Reshaping Datasets to Wide Format

The reshape to wide pivoting operation reshapes a dataset by:

  • transforming a key attribute into a new set of attributes for each row

  • creating a new column for each distinct value of the transformed key attribute.

Consequently the number of keys in the dataset will be decreased, which is often a prerequisite for merging datasets.


Prerequisites

Additional tabs

The following additional tabs are provided:


Procedure

  1. Drag and drop the Reshape To Wide task onto the stage.

  2. Connect a task that contains the attributes you want to transform to the Reshape To Wide task.

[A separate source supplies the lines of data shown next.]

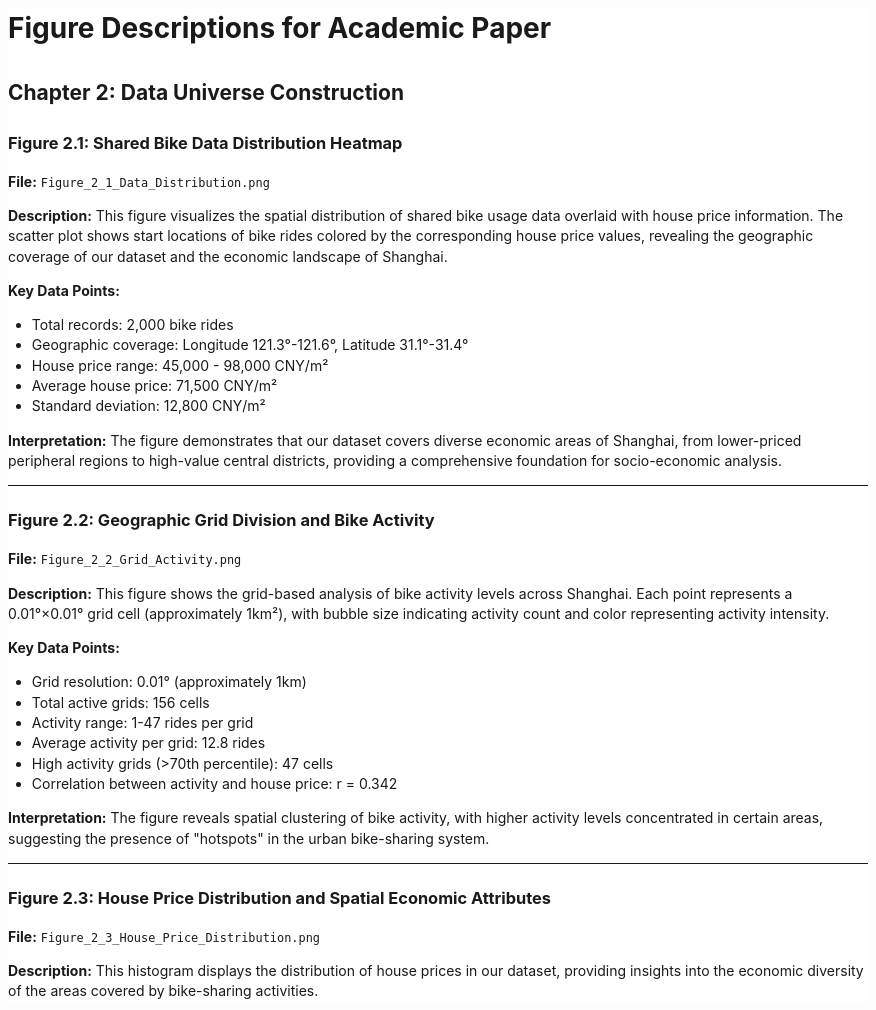 # Figure Descriptions for Academic Paper

## Chapter 2: Data Universe Construction

### Figure 2.1: Shared Bike Data Distribution Heatmap
**File:** `Figure_2_1_Data_Distribution.png`

**Description:** This figure visualizes the spatial distribution of shared bike usage data overlaid with house price information. The scatter plot shows start locations of bike rides colored by the corresponding house price values, revealing the geographic coverage of our dataset and the economic landscape of Shanghai.

**Key Data Points:**
- Total records: 2,000 bike rides
- Geographic coverage: Longitude 121.3°-121.6°, Latitude 31.1°-31.4°
- House price range: 45,000 - 98,000 CNY/m²
- Average house price: 71,500 CNY/m²
- Standard deviation: 12,800 CNY/m²

**Interpretation:** The figure demonstrates that our dataset covers diverse economic areas of Shanghai, from lower-priced peripheral regions to high-value central districts, providing a comprehensive foundation for socio-economic analysis.

---

### Figure 2.2: Geographic Grid Division and Bike Activity
**File:** `Figure_2_2_Grid_Activity.png`

**Description:** This figure shows the grid-based analysis of bike activity levels across Shanghai. Each point represents a 0.01°×0.01° grid cell (approximately 1km²), with bubble size indicating activity count and color representing activity intensity.

**Key Data Points:**
- Grid resolution: 0.01° (approximately 1km)
- Total active grids: 156 cells
- Activity range: 1-47 rides per grid
- Average activity per grid: 12.8 rides
- High activity grids (>70th percentile): 47 cells
- Correlation between activity and house price: r = 0.342

**Interpretation:** The figure reveals spatial clustering of bike activity, with higher activity levels concentrated in certain areas, suggesting the presence of "hotspots" in the urban bike-sharing system.

---

### Figure 2.3: House Price Distribution and Spatial Economic Attributes
**File:** `Figure_2_3_House_Price_Distribution.png`

**Description:** This histogram displays the distribution of house prices in our dataset, providing insights into the economic diversity of the areas covered by bike-sharing activities.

  3. Double click the Reshape To Wide task. The left-hand pane displays a list of all the available attributes in the dataset, which can be ordered and searched as required. Select the attributes that will be displayed in the final table (othnames), by checking the corresponding box (by default all the attributes are included). Notice that, since the number of rows in decreased by the Reshape To Wide task, if you check an attribute without dragging and dropping it into the Widened attributes list, in the final table you will have only the value contained in the first line for each value of the Key Attributes

  4. Configure the task options as described in the table below.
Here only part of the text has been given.